Aim of the exercise -
Repeat, line for line, the entries below from the first line to the line containing "14 | 37 | 48 |", counting both ends.

Supplied data -
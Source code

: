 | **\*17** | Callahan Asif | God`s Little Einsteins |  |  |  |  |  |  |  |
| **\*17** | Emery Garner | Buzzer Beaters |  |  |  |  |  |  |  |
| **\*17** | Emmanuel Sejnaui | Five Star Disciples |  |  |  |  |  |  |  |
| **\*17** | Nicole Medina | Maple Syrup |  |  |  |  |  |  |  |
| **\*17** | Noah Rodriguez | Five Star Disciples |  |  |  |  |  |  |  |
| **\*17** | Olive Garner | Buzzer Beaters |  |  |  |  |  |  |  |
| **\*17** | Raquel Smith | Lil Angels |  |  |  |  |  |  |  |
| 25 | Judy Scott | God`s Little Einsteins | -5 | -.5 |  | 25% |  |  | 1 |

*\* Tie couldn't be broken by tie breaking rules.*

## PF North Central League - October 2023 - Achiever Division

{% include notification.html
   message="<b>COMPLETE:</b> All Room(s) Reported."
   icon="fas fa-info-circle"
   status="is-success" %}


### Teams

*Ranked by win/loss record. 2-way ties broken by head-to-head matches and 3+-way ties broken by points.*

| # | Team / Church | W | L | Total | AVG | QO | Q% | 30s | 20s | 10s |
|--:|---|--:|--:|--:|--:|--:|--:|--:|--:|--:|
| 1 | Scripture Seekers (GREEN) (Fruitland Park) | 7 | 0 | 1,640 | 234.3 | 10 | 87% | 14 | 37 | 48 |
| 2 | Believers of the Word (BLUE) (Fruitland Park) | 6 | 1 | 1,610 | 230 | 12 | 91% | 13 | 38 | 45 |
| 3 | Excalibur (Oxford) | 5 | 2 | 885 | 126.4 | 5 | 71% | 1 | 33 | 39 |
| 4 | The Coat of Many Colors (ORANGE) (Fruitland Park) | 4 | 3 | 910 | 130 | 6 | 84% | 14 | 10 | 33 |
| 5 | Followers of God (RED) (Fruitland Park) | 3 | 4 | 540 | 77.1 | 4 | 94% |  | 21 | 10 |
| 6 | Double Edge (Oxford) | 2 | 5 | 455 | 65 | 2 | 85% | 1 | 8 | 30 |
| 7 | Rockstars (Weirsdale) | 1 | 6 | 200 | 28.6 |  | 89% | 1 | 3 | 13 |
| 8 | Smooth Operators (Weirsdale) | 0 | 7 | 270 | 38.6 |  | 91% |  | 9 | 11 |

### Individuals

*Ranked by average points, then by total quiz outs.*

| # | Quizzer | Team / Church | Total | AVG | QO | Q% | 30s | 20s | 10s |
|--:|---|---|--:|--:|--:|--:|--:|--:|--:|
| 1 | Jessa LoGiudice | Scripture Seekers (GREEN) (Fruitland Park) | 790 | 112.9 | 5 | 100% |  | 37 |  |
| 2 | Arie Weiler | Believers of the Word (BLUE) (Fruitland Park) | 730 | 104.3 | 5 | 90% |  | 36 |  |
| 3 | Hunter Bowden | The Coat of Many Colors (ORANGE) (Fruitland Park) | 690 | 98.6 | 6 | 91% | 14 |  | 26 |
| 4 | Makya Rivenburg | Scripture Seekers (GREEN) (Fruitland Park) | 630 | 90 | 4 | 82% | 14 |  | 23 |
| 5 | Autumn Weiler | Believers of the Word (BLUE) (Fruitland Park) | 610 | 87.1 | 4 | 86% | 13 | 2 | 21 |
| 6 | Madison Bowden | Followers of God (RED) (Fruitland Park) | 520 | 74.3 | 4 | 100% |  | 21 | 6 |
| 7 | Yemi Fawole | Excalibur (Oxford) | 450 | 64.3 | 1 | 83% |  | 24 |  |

Answer below -
Source code

: | **\*17** | Callahan Asif | God`s Little Einsteins |  |  |  |  |  |  |  |
| **\*17** | Emery Garner | Buzzer Beaters |  |  |  |  |  |  |  |
| **\*17** | Emmanuel Sejnaui | Five Star Disciples |  |  |  |  |  |  |  |
| **\*17** | Nicole Medina | Maple Syrup |  |  |  |  |  |  |  |
| **\*17** | Noah Rodriguez | Five Star Disciples |  |  |  |  |  |  |  |
| **\*17** | Olive Garner | Buzzer Beaters |  |  |  |  |  |  |  |
| **\*17** | Raquel Smith | Lil Angels |  |  |  |  |  |  |  |
| 25 | Judy Scott | God`s Little Einsteins | -5 | -.5 |  | 25% |  |  | 1 |

*\* Tie couldn't be broken by tie breaking rules.*

## PF North Central League - October 2023 - Achiever Division

{% include notification.html
   message="<b>COMPLETE:</b> All Room(s) Reported."
   icon="fas fa-info-circle"
   status="is-success" %}


### Teams

*Ranked by win/loss record. 2-way ties broken by head-to-head matches and 3+-way ties broken by points.*

| # | Team / Church | W | L | Total | AVG | QO | Q% | 30s | 20s | 10s |
|--:|---|--:|--:|--:|--:|--:|--:|--:|--:|--:|
| 1 | Scripture Seekers (GREEN) (Fruitland Park) | 7 | 0 | 1,640 | 234.3 | 10 | 87% | 14 | 37 | 48 |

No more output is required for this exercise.